Brief: The records below must be returned exactly, with every picture left out.
Data to process below:
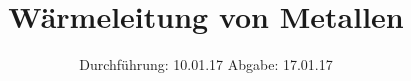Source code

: 

\subject{V204}
\title{Wärmeleitung von Metallen}
\date{
  Durchführung: 10.01.17
  \hspace{3em}
  Abgabe: 17.01.17
}



\maketitle
\thispagestyle{empty}
\tableofcontents
\newpage






\printbibliography



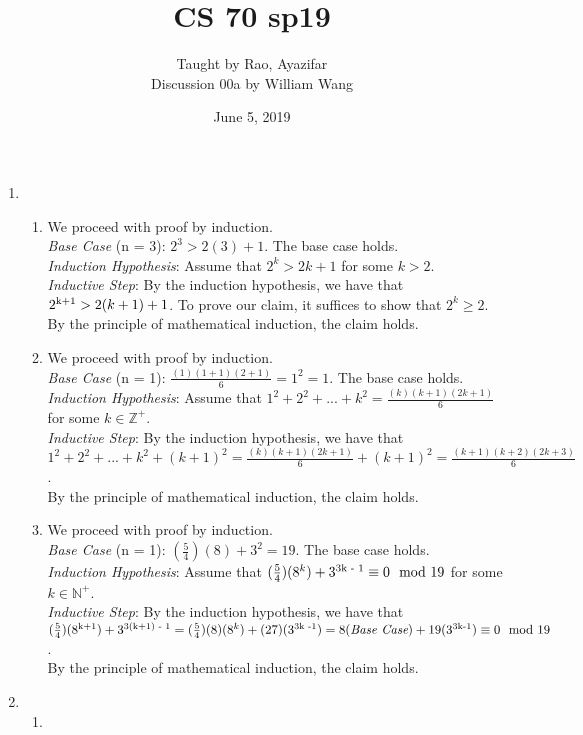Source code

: \documentclass[a4paper]{article}
\title{\textbf{CS 70 sp19}}
\author{\large Taught by Rao, Ayazifar\\
Discussion 00a by William Wang}
\date{June 5, 2019}
\newcommand{\Z}{\mathbb{Z}}
\newcommand{\N}{\mathbb{N}}
\newcommand{\<}{\langle}
\renewcommand{\>}{\rangle}
\renewcommand{\^}{\wedge}
\begin{document}
\maketitle
\begin{enumerate}
    \item 
    \begin{enumerate}
        \item We proceed with proof by induction. \\
        \textit{Base Case} (n = 3): $2^3 > 2(3) + 1$. The base case holds.\\
        \textit{Induction Hypothesis}: Assume that $2^k > 2k + 1$ for some $k > 2$.\\
        \textit{Inductive Step}: By the induction hypothesis, we have that \\$2\textsuperscript{k+1} > 2(k+1) + 1$. To prove our claim, it suffices to show that $2^k \geq 2$.\\
        By the principle of mathematical induction, the claim holds.
        \item We proceed with proof by induction.\\
        \textit{Base Case} (n = 1): $\frac{(1)(1+1)(2+1)}{6} = 1^2 = 1$. The base case holds.\\
        \textit{Induction Hypothesis}: Assume that $1^2 + 2^2 + ... + k^2 = \frac{(k)(k+1)(2k+1)}{6}$ for some $k \in \Z^+$.\\
        \textit{Inductive Step}: By the induction hypothesis, we have that $1^2 + 2^2 + ... + k^2 + (k+1)^2 = \frac{(k)(k+1)(2k+1)}{6} + (k+1)^2 = \frac{(k+1)(k+2)(2k+3)}{6}$.\\
        By the principle of mathematical induction, the claim holds.
        \item We proceed with proof by induction.\\
        \textit{Base Case} (n = 1): $(\frac{5}{4})(8) + 3^2 = 19$. The base case holds.\\
        \textit{Induction Hypothesis}: Assume that $(\frac{5}{4})(8^k) + 3\textsuperscript{3k - 1} \equiv 0\mod{19}$ for some $k \in \N^+$.\\
        \textit{Inductive Step}: By the induction hypothesis, we have that $(\frac{5}{4})(8\textsuperscript{k+1}) + 3\textsuperscript{3(k+1) - 1} = (\frac{5}{4})(8)(8^k) + (27)(3\textsuperscript{3k -1}) = 8(\textit{Base Case}) + 19(3\textsuperscript{3k-1}) \equiv 0\mod{19}$.\\ 
        By the principle of mathematical induction, the claim holds. 
    \end{enumerate}
    \item
    \begin{enumerate}
        \item 
    \end{enumerate}
\end{enumerate}
\newpage
\end{document}
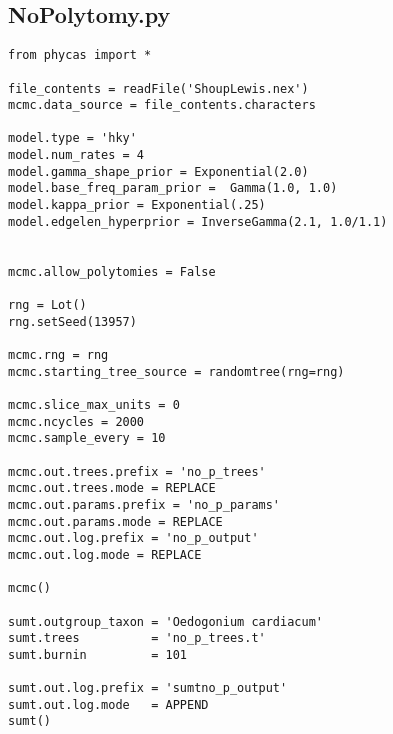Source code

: \documentclass{article}
\begin{document}
\newpage
\subsection{NoPolytomy.py}\label{NoPolytomy}
\begin{verbatim}
from phycas import *

file_contents = readFile('ShoupLewis.nex')
mcmc.data_source = file_contents.characters

model.type = 'hky'   
model.num_rates = 4       
model.gamma_shape_prior = Exponential(2.0)
model.base_freq_param_prior =  Gamma(1.0, 1.0)
model.kappa_prior = Exponential(.25)
model.edgelen_hyperprior = InverseGamma(2.1, 1.0/1.1)


mcmc.allow_polytomies = False

rng = Lot()
rng.setSeed(13957)

mcmc.rng = rng
mcmc.starting_tree_source = randomtree(rng=rng)

mcmc.slice_max_units = 0
mcmc.ncycles = 2000
mcmc.sample_every = 10

mcmc.out.trees.prefix = 'no_p_trees'
mcmc.out.trees.mode = REPLACE
mcmc.out.params.prefix = 'no_p_params'
mcmc.out.params.mode = REPLACE
mcmc.out.log.prefix = 'no_p_output'
mcmc.out.log.mode = REPLACE

mcmc()

sumt.outgroup_taxon = 'Oedogonium cardiacum'
sumt.trees          = 'no_p_trees.t'
sumt.burnin         = 101

sumt.out.log.prefix = 'sumtno_p_output'
sumt.out.log.mode   = APPEND
sumt()
\end{verbatim}

\newpage

\end{document}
End of Data to process.
Answer area:
Source code

: 

\subject{V204}
\title{Wärmeleitung von Metallen}
\date{
  Durchführung: 10.01.17
  \hspace{3em}
  Abgabe: 17.01.17
}



\maketitle
\thispagestyle{empty}
\tableofcontents
\newpage






\printbibliography



Source code

: \documentclass[a4paper]{article}
\title{\textbf{CS 70 sp19}}
\author{\large Taught by Rao, Ayazifar\\
Discussion 00a by William Wang}
\date{June 5, 2019}
\newcommand{\Z}{\mathbb{Z}}
\newcommand{\N}{\mathbb{N}}
\newcommand{\<}{\langle}
\renewcommand{\>}{\rangle}
\renewcommand{\^}{\wedge}
\begin{document}
\maketitle
\begin{enumerate}
    \item 
    \begin{enumerate}
        \item We proceed with proof by induction. \\
        \textit{Base Case} (n = 3): $2^3 > 2(3) + 1$. The base case holds.\\
        \textit{Induction Hypothesis}: Assume that $2^k > 2k + 1$ for some $k > 2$.\\
        \textit{Inductive Step}: By the induction hypothesis, we have that \\$2\textsuperscript{k+1} > 2(k+1) + 1$. To prove our claim, it suffices to show that $2^k \geq 2$.\\
        By the principle of mathematical induction, the claim holds.
        \item We proceed with proof by induction.\\
        \textit{Base Case} (n = 1): $\frac{(1)(1+1)(2+1)}{6} = 1^2 = 1$. The base case holds.\\
        \textit{Induction Hypothesis}: Assume that $1^2 + 2^2 + ... + k^2 = \frac{(k)(k+1)(2k+1)}{6}$ for some $k \in \Z^+$.\\
        \textit{Inductive Step}: By the induction hypothesis, we have that $1^2 + 2^2 + ... + k^2 + (k+1)^2 = \frac{(k)(k+1)(2k+1)}{6} + (k+1)^2 = \frac{(k+1)(k+2)(2k+3)}{6}$.\\
        By the principle of mathematical induction, the claim holds.
        \item We proceed with proof by induction.\\
        \textit{Base Case} (n = 1): $(\frac{5}{4})(8) + 3^2 = 19$. The base case holds.\\
        \textit{Induction Hypothesis}: Assume that $(\frac{5}{4})(8^k) + 3\textsuperscript{3k - 1} \equiv 0\mod{19}$ for some $k \in \N^+$.\\
        \textit{Inductive Step}: By the induction hypothesis, we have that $(\frac{5}{4})(8\textsuperscript{k+1}) + 3\textsuperscript{3(k+1) - 1} = (\frac{5}{4})(8)(8^k) + (27)(3\textsuperscript{3k -1}) = 8(\textit{Base Case}) + 19(3\textsuperscript{3k-1}) \equiv 0\mod{19}$.\\ 
        By the principle of mathematical induction, the claim holds. 
    \end{enumerate}
    \item
    \begin{enumerate}
        \item 
    \end{enumerate}
\end{enumerate}
\newpage
\end{document}
Source code

: \documentclass{article}
\begin{document}
\newpage
\subsection{NoPolytomy.py}\label{NoPolytomy}
\begin{verbatim}
from phycas import *

file_contents = readFile('ShoupLewis.nex')
mcmc.data_source = file_contents.characters

model.type = 'hky'   
model.num_rates = 4       
model.gamma_shape_prior = Exponential(2.0)
model.base_freq_param_prior =  Gamma(1.0, 1.0)
model.kappa_prior = Exponential(.25)
model.edgelen_hyperprior = InverseGamma(2.1, 1.0/1.1)


mcmc.allow_polytomies = False

rng = Lot()
rng.setSeed(13957)

mcmc.rng = rng
mcmc.starting_tree_source = randomtree(rng=rng)

mcmc.slice_max_units = 0
mcmc.ncycles = 2000
mcmc.sample_every = 10

mcmc.out.trees.prefix = 'no_p_trees'
mcmc.out.trees.mode = REPLACE
mcmc.out.params.prefix = 'no_p_params'
mcmc.out.params.mode = REPLACE
mcmc.out.log.prefix = 'no_p_output'
mcmc.out.log.mode = REPLACE

mcmc()

sumt.outgroup_taxon = 'Oedogonium cardiacum'
sumt.trees          = 'no_p_trees.t'
sumt.burnin         = 101

sumt.out.log.prefix = 'sumtno_p_output'
sumt.out.log.mode   = APPEND
sumt()
\end{verbatim}

\newpage

\end{document}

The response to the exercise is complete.